Reader Writes - September 2020

In the last week of July I am already scanning the sky for reassurance; summer is still here. By the end of the first week of August it is all over; the wonderful swifts have almost all left until next spring. For just a few weeks of the summer the flickering wings of the swifts delight us as they scream and flock and do their aerobatics above us. For only the briefest early summer spell they use the crevices and eaves of our old houses to breed, two worlds briefly but tantalisingly entwined. Once the young are on the wing they won’t touch down again for up to 3 years travelling to central Africa and beyond. Thanks to gps trackers we are now learning of the extraordinary feats of migration undertaken by even the tiniest birds every year.

Migration appears rather sudden by casual observation. We see swallows flocking and martins endlessly feeding in migration-ready flocks, but in fact great escalators of birds are moving along migration routes all through the season. Birds will begin to move south as soon as their duties are done; cuckoos disgracefully early for example! I am so glad that Jesus encouraged us in the Sermon on the Mount to “Look at the birds of the air”. Luther picked up on this divine endorsement of birding, reminding us that the birds are our teachers. The theologian and evangelist John Stott appropriately called it ‘orni-theology’.

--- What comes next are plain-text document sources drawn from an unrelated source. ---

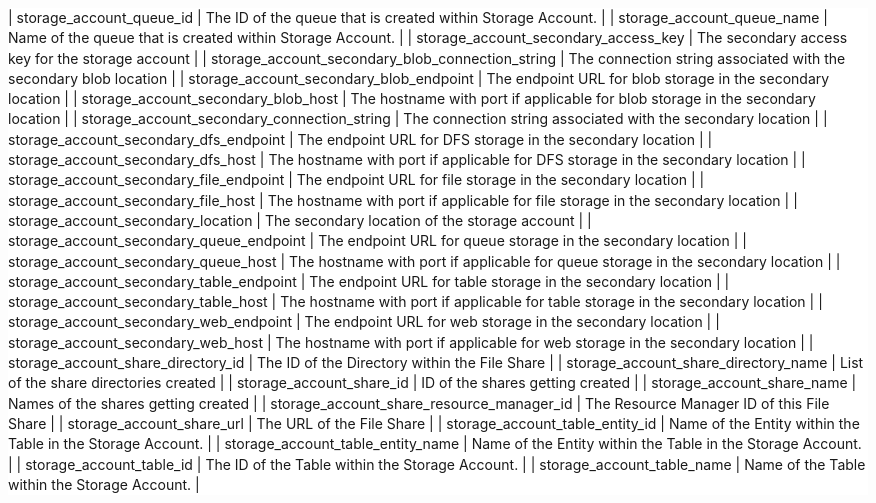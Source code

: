 | storage\_account\_queue\_id | The ID of the queue that is created within Storage Account. |
| storage\_account\_queue\_name | Name of the queue that is created within Storage Account. |
| storage\_account\_secondary\_access\_key | The secondary access key for the storage account |
| storage\_account\_secondary\_blob\_connection\_string | The connection string associated with the secondary blob location |
| storage\_account\_secondary\_blob\_endpoint | The endpoint URL for blob storage in the secondary location |
| storage\_account\_secondary\_blob\_host | The hostname with port if applicable for blob storage in the secondary location |
| storage\_account\_secondary\_connection\_string | The connection string associated with the secondary location |
| storage\_account\_secondary\_dfs\_endpoint | The endpoint URL for DFS storage in the secondary location |
| storage\_account\_secondary\_dfs\_host | The hostname with port if applicable for DFS storage in the secondary location |
| storage\_account\_secondary\_file\_endpoint | The endpoint URL for file storage in the secondary location |
| storage\_account\_secondary\_file\_host | The hostname with port if applicable for file storage in the secondary location |
| storage\_account\_secondary\_location | The secondary location of the storage account |
| storage\_account\_secondary\_queue\_endpoint | The endpoint URL for queue storage in the secondary location |
| storage\_account\_secondary\_queue\_host | The hostname with port if applicable for queue storage in the secondary location |
| storage\_account\_secondary\_table\_endpoint | The endpoint URL for table storage in the secondary location |
| storage\_account\_secondary\_table\_host | The hostname with port if applicable for table storage in the secondary location |
| storage\_account\_secondary\_web\_endpoint | The endpoint URL for web storage in the secondary location |
| storage\_account\_secondary\_web\_host | The hostname with port if applicable for web storage in the secondary location |
| storage\_account\_share\_directory\_id | The ID of the Directory within the File Share |
| storage\_account\_share\_directory\_name | List of the share directories created |
| storage\_account\_share\_id | ID of the shares getting created |
| storage\_account\_share\_name | Names of the shares getting created |
| storage\_account\_share\_resource\_manager\_id | The Resource Manager ID of this File Share |
| storage\_account\_share\_url | The URL of the File Share |
| storage\_account\_table\_entity\_id | Name of the Entity within the Table in the Storage Account. |
| storage\_account\_table\_entity\_name | Name of the Entity within the Table in the Storage Account. |
| storage\_account\_table\_id | The ID of the Table within the Storage Account. |
| storage\_account\_table\_name | Name of the Table within the Storage Account. |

So what can the birds teach us in this season? My first choice would be repentance, which at root means ‘turning back’. The swallows will now make that extraordinary journey from northern Europe back to southern Africa. Genetic code and evolutionary ‘engineering’ allow them, compel them, to do this through highly sophisticated and complex adaptations. Summer migrants return south to avoid a northern hemisphere winter. But hand in hand with repentance there is faith. Some birds make their breath-taking journeys, artic terns for example, over thousands of miles of ocean; this requires the instinctive trust that they will arrive where their needs will be met.

The Apostle Paul makes this spiritual twinning explicit when he tells the Ephesian elders in Acts 20:21 that both Jews and Greeks must “turn to God in repentance and have faith in our Lord Jesus”. The best way to learn the essential truth that God is our only sure and true spiritual home is to keep returning to him. We err, we get lost, we are blown off course by the storms of life, but God is always there. He is as sure as the seasonal tilting of the earth to the sun. But what swallows do by instinct, we must do by deliberate choice. This is where faith mirrors repentance. We turn back because we know that that is our home; faith with growing experience tells us so.

Lord, thank you that we can learn so much from the birds, that they and all creation can be our teachers. Help us to know deep in our hearts that you are our only true spiritual home. Bring us back to you in repentance as surely as the swallows return to our barns each spring. Encourage and nurture our faith to know that you are there, always, and ready to receive us, no matter what. Thank you for the birds that delight us and teach us, and their endlessly beautiful rhythms. Amen.